[Given data — start]

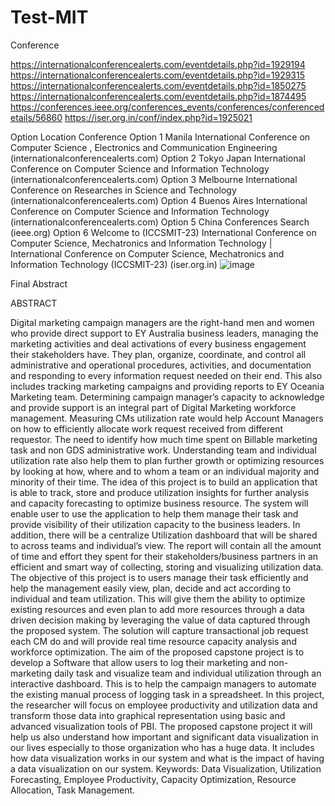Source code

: # Test-MIT


Conference

https://internationalconferencealerts.com/eventdetails.php?id=1929194
https://internationalconferencealerts.com/eventdetails.php?id=1929315
https://internationalconferencealerts.com/eventdetails.php?id=1850275
https://internationalconferencealerts.com/eventdetails.php?id=1874495
https://conferences.ieee.org/conferences_events/conferences/conferencedetails/56860
https://iser.org.in/conf/index.php?id=1925021


Option	Location	Conference
Option 1	Manila	International Conference on Computer Science , Electronics and Communication Engineering (internationalconferencealerts.com)
Option 2	Tokyo Japan	International Conference on Computer Science and Information Technology (internationalconferencealerts.com)
Option 3	Melbourne	International Conference on Researches in Science and Technology (internationalconferencealerts.com)
Option 4	Buenos Aires	International Conference on Computer Science and Information Technology (internationalconferencealerts.com)
Option 5	China	Conferences Search (ieee.org)
Option 6	Welcome to (ICCSMIT-23)	International Conference on Computer Science, Mechatronics and Information Technology | International Conference on Computer Science, Mechatronics and Information Technology (ICCSMIT-23) (iser.org.in)
![image](https://user-images.githubusercontent.com/74925363/226550103-c1a39524-a874-454a-9e04-0040328bc6a8.png)


Final Abstract

ABSTRACT 

Digital marketing campaign managers are the right-hand men and women who provide direct support to EY Australia business leaders, managing the marketing activities and deal activations of every business engagement their stakeholders have. They plan, organize, coordinate, and control all administrative and operational procedures, activities, and documentation and responding to every information request needed on their end. This also includes tracking marketing campaigns and providing reports to EY Oceania Marketing team. Determining campaign manager’s capacity to acknowledge and provide support is an integral part of Digital Marketing workforce management.  Measuring CMs utilization rate would help Account Managers on how to efficiently allocate work request received from different requestor. The need to identify how much time spent on Billable marketing task and non GDS administrative work.
Understanding team and individual utilization rate also help them to plan further growth or optimizing resources by looking at how, where and to whom a team or an individual majority and minority of their time. The idea of this project is to build an application that is able to track, store and produce utilization insights for further analysis and capacity forecasting to optimize business resource. The system will enable user to use the application to help them manage their task and provide visibility of their utilization capacity to the business leaders. In addition, there will be a centralize Utilization dashboard that will be shared to across teams and individual’s view. The report will contain all the amount of time and effort they spent for their stakeholders/business partners in an efficient and smart way of collecting, storing and visualizing utilization data.
 The objective of this project is to users manage their task efficiently and help the management easily view, plan, decide and act according to individual and team utilization. This will give them the ability to optimize existing resources and even plan to add more resources through a data driven decision making by leveraging the value of data captured through the proposed system. The solution will capture transactional  job request each CM do and will provide real time resource capacity analysis and workforce optimization.
The aim of the proposed capstone project is to develop a Software that allow users to log their marketing and non-marketing daily task and visualize team and individual utilization through an interactive dashboard. This is to help the campaign managers to automate the existing manual process of logging task in a spreadsheet. In this project, the researcher will focus on employee productivity and utilization data and transform those data into graphical representation using basic and advanced visualization tools of PBI. 
The proposed capstone project it will help us also understand how important and significant data visualization in our lives especially to those organization who has a huge data. It includes how data visualization works in our system and what is the impact of having a data visualization on our system. 
Keywords: Data Visualization, Utilization Forecasting, Employee Productivity, Capacity Optimization, Resource Allocation, Task Management.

[Given data — finish]

Every line above is to be reproduced verbatim, and the pictures are to be omitted.

Source code

: # Test-MIT


Conference

https://internationalconferencealerts.com/eventdetails.php?id=1929194
https://internationalconferencealerts.com/eventdetails.php?id=1929315
https://internationalconferencealerts.com/eventdetails.php?id=1850275
https://internationalconferencealerts.com/eventdetails.php?id=1874495
https://conferences.ieee.org/conferences_events/conferences/conferencedetails/56860
https://iser.org.in/conf/index.php?id=1925021


Option	Location	Conference
Option 1	Manila	International Conference on Computer Science , Electronics and Communication Engineering (internationalconferencealerts.com)
Option 2	Tokyo Japan	International Conference on Computer Science and Information Technology (internationalconferencealerts.com)
Option 3	Melbourne	International Conference on Researches in Science and Technology (internationalconferencealerts.com)
Option 4	Buenos Aires	International Conference on Computer Science and Information Technology (internationalconferencealerts.com)
Option 5	China	Conferences Search (ieee.org)
Option 6	Welcome to (ICCSMIT-23)	International Conference on Computer Science, Mechatronics and Information Technology | International Conference on Computer Science, Mechatronics and Information Technology (ICCSMIT-23) (iser.org.in)
![image](https://user-images.githubusercontent.com/74925363/226550103-c1a39524-a874-454a-9e04-0040328bc6a8.png)


Final Abstract

ABSTRACT 

Digital marketing campaign managers are the right-hand men and women who provide direct support to EY Australia business leaders, managing the marketing activities and deal activations of every business engagement their stakeholders have. They plan, organize, coordinate, and control all administrative and operational procedures, activities, and documentation and responding to every information request needed on their end. This also includes tracking marketing campaigns and providing reports to EY Oceania Marketing team. Determining campaign manager’s capacity to acknowledge and provide support is an integral part of Digital Marketing workforce management.  Measuring CMs utilization rate would help Account Managers on how to efficiently allocate work request received from different requestor. The need to identify how much time spent on Billable marketing task and non GDS administrative work.
Understanding team and individual utilization rate also help them to plan further growth or optimizing resources by looking at how, where and to whom a team or an individual majority and minority of their time. The idea of this project is to build an application that is able to track, store and produce utilization insights for further analysis and capacity forecasting to optimize business resource. The system will enable user to use the application to help them manage their task and provide visibility of their utilization capacity to the business leaders. In addition, there will be a centralize Utilization dashboard that will be shared to across teams and individual’s view. The report will contain all the amount of time and effort they spent for their stakeholders/business partners in an efficient and smart way of collecting, storing and visualizing utilization data.
 The objective of this project is to users manage their task efficiently and help the management easily view, plan, decide and act according to individual and team utilization. This will give them the ability to optimize existing resources and even plan to add more resources through a data driven decision making by leveraging the value of data captured through the proposed system. The solution will capture transactional  job request each CM do and will provide real time resource capacity analysis and workforce optimization.
The aim of the proposed capstone project is to develop a Software that allow users to log their marketing and non-marketing daily task and visualize team and individual utilization through an interactive dashboard. This is to help the campaign managers to automate the existing manual process of logging task in a spreadsheet. In this project, the researcher will focus on employee productivity and utilization data and transform those data into graphical representation using basic and advanced visualization tools of PBI. 
The proposed capstone project it will help us also understand how important and significant data visualization in our lives especially to those organization who has a huge data. It includes how data visualization works in our system and what is the impact of having a data visualization on our system. 
Keywords: Data Visualization, Utilization Forecasting, Employee Productivity, Capacity Optimization, Resource Allocation, Task Management.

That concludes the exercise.